Subject area	Biochemistry, Genetics and Molecular Biology
More specific subject area	MicroRNA isolation
Protocol name	One-phase phenol-free method for microRNA isolation from blood plasma
Reagents/tools	-lysis buffer (5 M guanidine isothiocyanate, 0.75 M NaCl, 0.5 % SDS, 5 % Triton X100, 20 mM TrisHCl, pH = 8) -1 M DTT -1 μg/μl poly(A)RNA (or 1 μg/μl yeast tRNA) -5 μg/μl LPAA -isopropanol -1 wash buffer (60 % isopropanol, 10 mM TrisHCl, pH = 8.0) -2 wash buffer (75 % ethanol, 10 mM TrisHC,l pH = 8.0) -RNase-free water
Experimental design	To select the best reagents composition 6 comparative isolations from 8 plasma samples were performed. The following variables were tested: the ratio of the plasma sample volume to the lysis buffer volume, the molarity of NaCl in the lysis buffer, the effect of replacement of β-mercaptoethanol by dithiothreitol and effect of the addition of LPAA and RNA (poly(A)RNA and tRNA) as coprecipitator.

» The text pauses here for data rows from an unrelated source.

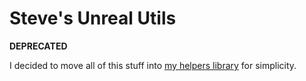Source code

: # Steve's Unreal Utils

**DEPRECATED**

I decided to move all of this stuff into [my helpers library](https://github.com/sinbad/StevesUEHelpers) for simplicity.
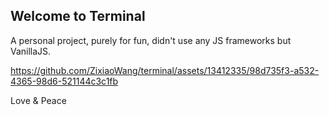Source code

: ## Welcome to Terminal

A personal project, purely for fun, didn't use any JS frameworks but VanillaJS.

https://github.com/ZixiaoWang/terminal/assets/13412335/98d735f3-a532-4365-98d6-521144c3c1fb

Love & Peace
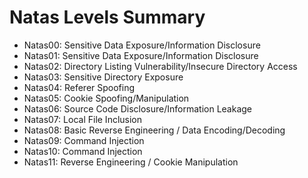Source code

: # Natas Levels Summary

  * Natas00: Sensitive Data Exposure/Information Disclosure
  * Natas01: Sensitive Data Exposure/Information Disclosure
  * Natas02: Directory Listing Vulnerability/Insecure Directory Access
  * Natas03: Sensitive Directory Exposure
  * Natas04: Referer Spoofing
  * Natas05: Cookie Spoofing/Manipulation
  * Natas06: Source Code Disclosure/Information Leakage
  * Natas07: Local File Inclusion
  * Natas08: Basic Reverse Engineering / Data Encoding/Decoding
  * Natas09: Command Injection
  * Natas10: Command Injection
  * Natas11: Reverse Engineering / Cookie Manipulation
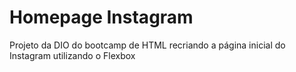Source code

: # Homepage Instagram
Projeto da DIO do bootcamp de HTML recriando a página inicial do Instagram utilizando o Flexbox

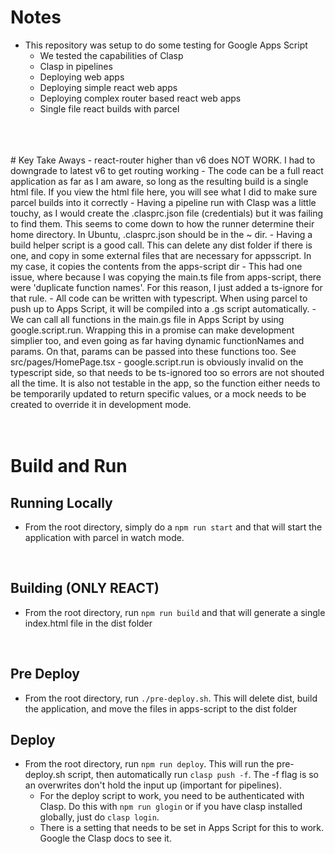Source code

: # Notes
- This repository was setup to do some testing for Google Apps Script
    - We tested the capabilities of Clasp
    - Clasp in pipelines
    - Deploying web apps
    - Deploying simple react web apps
    - Deploying complex router based react web apps
    - Single file react builds with parcel
<br />
<br />
<br />
# Key Take Aways
- react-router higher than v6 does NOT WORK. I had to downgrade to latest v6 to get routing working
- The code can be a full react application as far as I am aware, so long as the resulting build is a single html file. If you view the html file here, you will see what I did to make sure parcel builds into it correctly
- Having a pipeline run with Clasp was a little touchy, as I would create the .clasprc.json file (credentials) but it was failing to find them. This seems to come down to how the runner determine their home directory. In Ubuntu, .clasprc.json should be in the ~ dir.
- Having a build helper script is a good call. This can delete any dist folder if there is one, and copy in some external files that are necessary for appsscript. In my case, it copies the contents from the apps-script dir
    - This had one issue, where because I was copying the main.ts file from apps-script, there were 'duplicate function names'. For this reason, I just added a ts-ignore for that rule.
- All code can be written with typescript. When using parcel to push up to Apps Script, it will be compiled into a .gs script automatically.
- We can call all functions in the main.gs file in Apps Script by using google.script.run. Wrapping this in a promise can make development simplier too, and even going as far having dynamic functionNames and params. On that, params can be passed into these functions too. See src/pages/HomePage.tsx
- google.script.run is obviously invalid on the typescript side, so that needs to be ts-ignored too so errors are not shouted all the time. It is also not testable in the app, so the function either needs to be temporarily updated to return specific values, or a mock needs to be created to override it in development mode.
<br />
<br />
<br />

# Build and Run
## Running Locally
- From the root directory, simply do a `npm run start` and that will start the application with parcel in watch mode.
<br />

## Building (ONLY REACT)
- From the root directory, run `npm run build` and that will generate a single index.html file in the dist folder
<br />

## Pre Deploy
- From the root directory, run `./pre-deploy.sh`. This will delete dist, build the application, and move the files in apps-script to the dist folder

## Deploy
- From the root directory, run `npm run deploy`. This will run the pre-deploy.sh script, then automatically run `clasp push -f`. The -f flag is so an overwrites don't hold the input up (important for pipelines).
    - For the deploy script to work, you need to be authenticated with Clasp. Do this with `npm run glogin` or if you have clasp installed globally, just do `clasp login`.
    - There is a setting that needs to be set in Apps Script for this to work. Google the Clasp docs to see it.
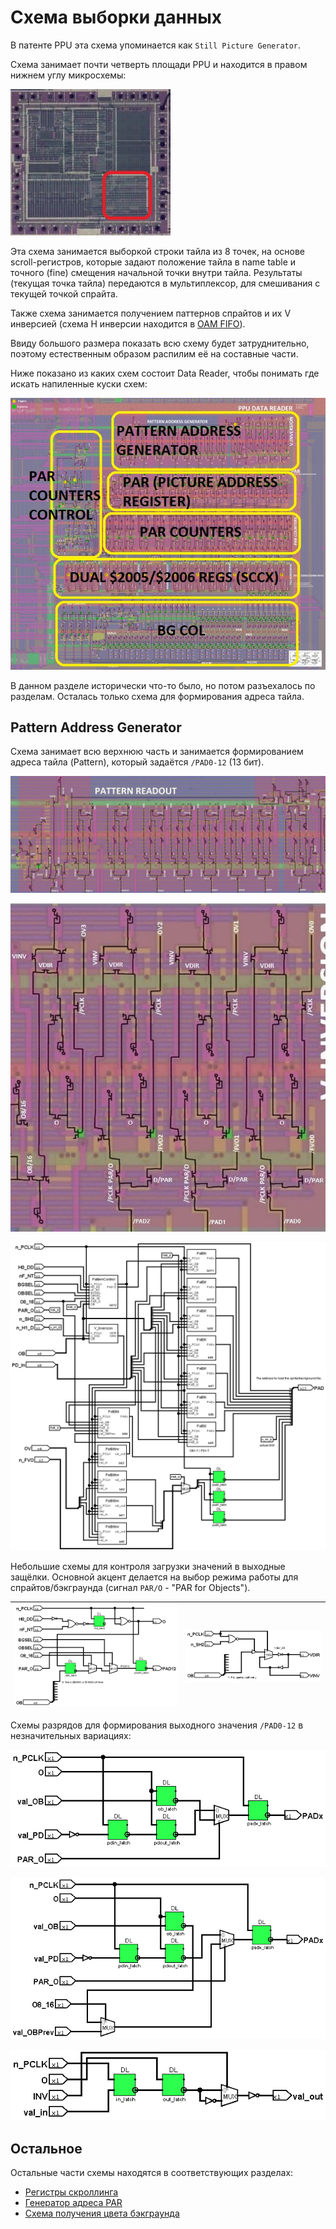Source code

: # Схема выборки данных

В патенте PPU эта схема упоминается как `Still Picture Generator`.

Схема занимает почти четверть площади PPU и находится в правом нижнем углу микросхемы:

![ppu_locator_dataread](/BreakingNESWiki/imgstore/ppu/ppu_locator_dataread.jpg)

Эта схема занимается выборкой строки тайла из 8 точек, на основе scroll-регистров, которые задают положение тайла в name table и точного (fine) смещения начальной точки внутри тайла.
Результаты (текущая точка тайла) передаются в мультиплексор, для смешивания с текущей точкой спрайта.

Также схема занимается получением паттернов спрайтов и их V инверсией (схема H инверсии находится в [OAM FIFO](fifo.md)).

Ввиду большого размера показать всю схему будет затруднительно, поэтому естественным образом распилим её на составные части.

Ниже показано из каких схем состоит Data Reader, чтобы понимать где искать напиленные куски схем:

![ppu_dataread_sections](/BreakingNESWiki/imgstore/ppu/ppu_dataread_sections.jpg)

В данном разделе исторически что-то было, но потом разъехалось по разделам. Осталась только схема для формирования адреса тайла.

## Pattern Address Generator

Схема занимает всю верхнюю часть и занимается формированием адреса тайла (Pattern), который задаётся `/PAD0-12` (13 бит).

![ppu_dataread_pattern_readout](/BreakingNESWiki/imgstore/ppu/ppu_dataread_pattern_readout.jpg)

![ppu_dataread_vinv](/BreakingNESWiki/imgstore/ppu/ppu_dataread_vinv.jpg)

![PatGen](/BreakingNESWiki/imgstore/ppu/PatGen.png)

Небольшие схемы для контроля загрузки значений в выходные защёлки. Основной акцент делается на выбор режима работы для спрайтов/бэкграунда (сигнал `PAR/O` - "PAR for Objects").

|![PatControl](/BreakingNESWiki/imgstore/ppu/PatControl.png)|![PatV_Inversion](/BreakingNESWiki/imgstore/ppu/PatV_Inversion.png)|
|---|---|

Схемы разрядов для формирования выходного значения `/PAD0-12` в незначительных вариациях:

![PatBit](/BreakingNESWiki/imgstore/ppu/PatBit.png)

![PatBit4](/BreakingNESWiki/imgstore/ppu/PatBit4.png)

![PatBitInv](/BreakingNESWiki/imgstore/ppu/PatBitInv.png)

## Остальное

Остальные части схемы находятся в соответствующих разделах:

- [Регистры скроллинга](scroll_regs.md)
- [Генератор адреса PAR](pargen.md)
- [Схема получения цвета бэкграунда](bgcol.md)

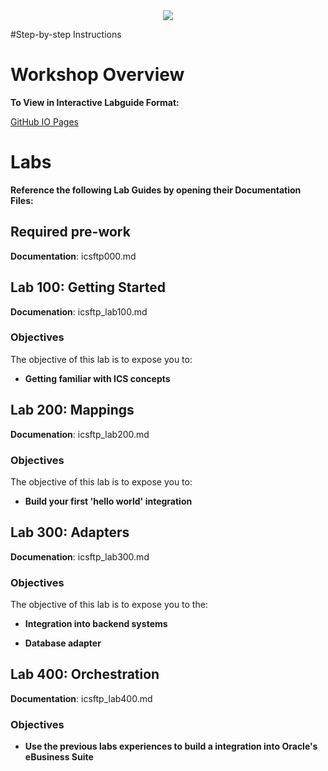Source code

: <center>
<img src="https://cloudaccelerate.github.io/TTC-CommonContent/images/ttc-logo.png" />
</center> 

#Step-by-step Instructions

# Workshop Overview

**To View in Interactive Labguide Format:**  

[GitHub IO Pages](https://rebrand.ly/ttcicslab)

# Labs

**Reference the following Lab Guides by opening their Documentation Files:**
## Required pre-work

**Documentation**: icsftp000.md

## Lab 100: Getting Started

**Documenation**: icsftp_lab100.md

### Objectives
The objective of this lab is to expose you to:

- **Getting familiar with ICS concepts**

## Lab 200: Mappings

**Documenation**: icsftp_lab200.md

### Objectives
The objective of this lab is to expose you to:

- **Build your first 'hello world' integration**


## Lab 300: Adapters

**Documenation**: icsftp_lab300.md

### Objectives
The objective of this lab is to expose you to the:

- **Integration into backend systems**

- **Database adapter**

## Lab 400: Orchestration

**Documentation**: icsftp_lab400.md

### Objectives

- **Use the previous labs experiences to build a integration into Oracle's eBusiness Suite**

As a result, we got the protocol that showed better recovery efficiency: 4 volumes of lysis buffer containing 0.75 M NaCl and adding 2.5 μM DTT, 10 μg poly(A)RNA, 50 μg of LPAA per sample. In comparison with miRNeasy Mini Kit, our protocol showed better yield (Δ median Ct 4.94 for cel-238, р = 1,0E-04 and Δ median Ct 2.18 for microRNA-21, р = 9,0E-04).
Trial registration	–
Ethics	All donors were familiar with the content of the work and signed informed consent.